TASK BRIEF: Could you output the whole listing exactly as it stands, minus any images?

PROVIDED ENTRIES:

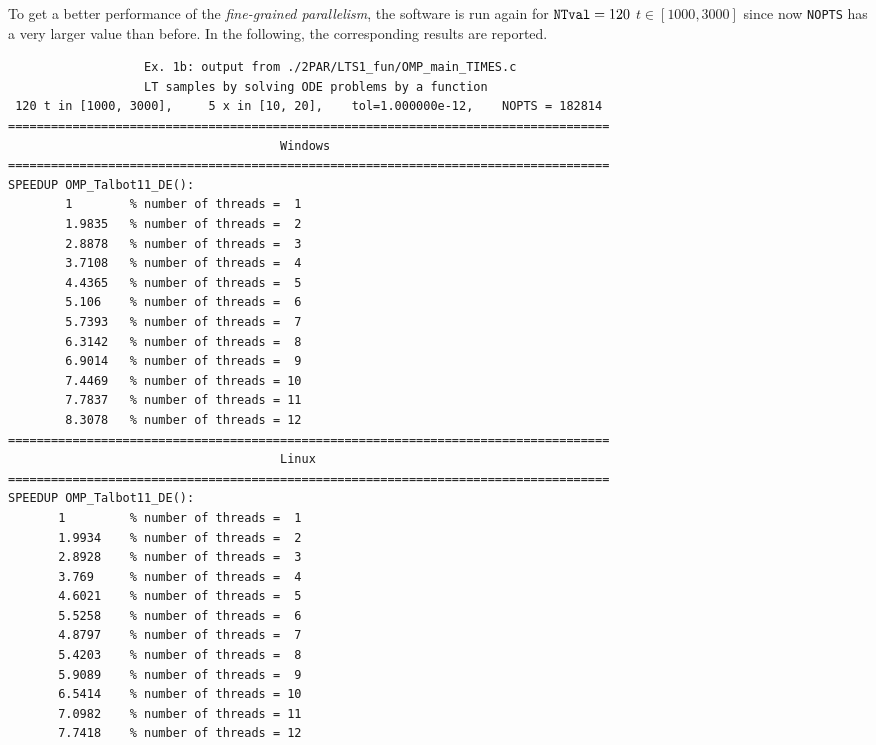 \documentclass[a4paper,10pt]{report}%
\begin{document}
\newpage
\noindent To get a better performance of the {\em fine-grained parallelism}, the software is run again for
${\tt NTval}=120$ $t\in[1000,3000]$ since now {\tt NOPTS} has a very larger value than before.
In the following, the corresponding results are reported.
\begin{lstlisting}
                   Ex. 1b: output from ./2PAR/LTS1_fun/OMP_main_TIMES.c
                   LT samples by solving ODE problems by a function
 120 t in [1000, 3000],     5 x in [10, 20],    tol=1.000000e-12,    NOPTS = 182814
====================================================================================
                                      Windows
====================================================================================
SPEEDUP OMP_Talbot11_DE():
        1        % number of threads =  1
        1.9835   % number of threads =  2
        2.8878   % number of threads =  3
        3.7108   % number of threads =  4
        4.4365   % number of threads =  5
        5.106    % number of threads =  6
        5.7393   % number of threads =  7
        6.3142   % number of threads =  8
        6.9014   % number of threads =  9
        7.4469   % number of threads = 10
        7.7837   % number of threads = 11
        8.3078   % number of threads = 12
====================================================================================
                                      Linux
====================================================================================
SPEEDUP OMP_Talbot11_DE():
       1         % number of threads =  1
       1.9934    % number of threads =  2
       2.8928    % number of threads =  3
       3.769     % number of threads =  4
       4.6021    % number of threads =  5
       5.5258    % number of threads =  6
       4.8797    % number of threads =  7
       5.4203    % number of threads =  8
       5.9089    % number of threads =  9
       6.5414    % number of threads = 10
       7.0982    % number of threads = 11
       7.7418    % number of threads = 12


\end{lstlisting}
\end{document}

SOLUTION:
 \documentclass[a4paper,10pt]{report}%
\begin{document}
\newpage
\noindent To get a better performance of the {\em fine-grained parallelism}, the software is run again for
${\tt NTval}=120$ $t\in[1000,3000]$ since now {\tt NOPTS} has a very larger value than before.
In the following, the corresponding results are reported.
\begin{lstlisting}
                   Ex. 1b: output from ./2PAR/LTS1_fun/OMP_main_TIMES.c
                   LT samples by solving ODE problems by a function
 120 t in [1000, 3000],     5 x in [10, 20],    tol=1.000000e-12,    NOPTS = 182814
====================================================================================
                                      Windows
====================================================================================
SPEEDUP OMP_Talbot11_DE():
        1        % number of threads =  1
        1.9835   % number of threads =  2
        2.8878   % number of threads =  3
        3.7108   % number of threads =  4
        4.4365   % number of threads =  5
        5.106    % number of threads =  6
        5.7393   % number of threads =  7
        6.3142   % number of threads =  8
        6.9014   % number of threads =  9
        7.4469   % number of threads = 10
        7.7837   % number of threads = 11
        8.3078   % number of threads = 12
====================================================================================
                                      Linux
====================================================================================
SPEEDUP OMP_Talbot11_DE():
       1         % number of threads =  1
       1.9934    % number of threads =  2
       2.8928    % number of threads =  3
       3.769     % number of threads =  4
       4.6021    % number of threads =  5
       5.5258    % number of threads =  6
       4.8797    % number of threads =  7
       5.4203    % number of threads =  8
       5.9089    % number of threads =  9
       6.5414    % number of threads = 10
       7.0982    % number of threads = 11
       7.7418    % number of threads = 12


\end{lstlisting}
\end{document}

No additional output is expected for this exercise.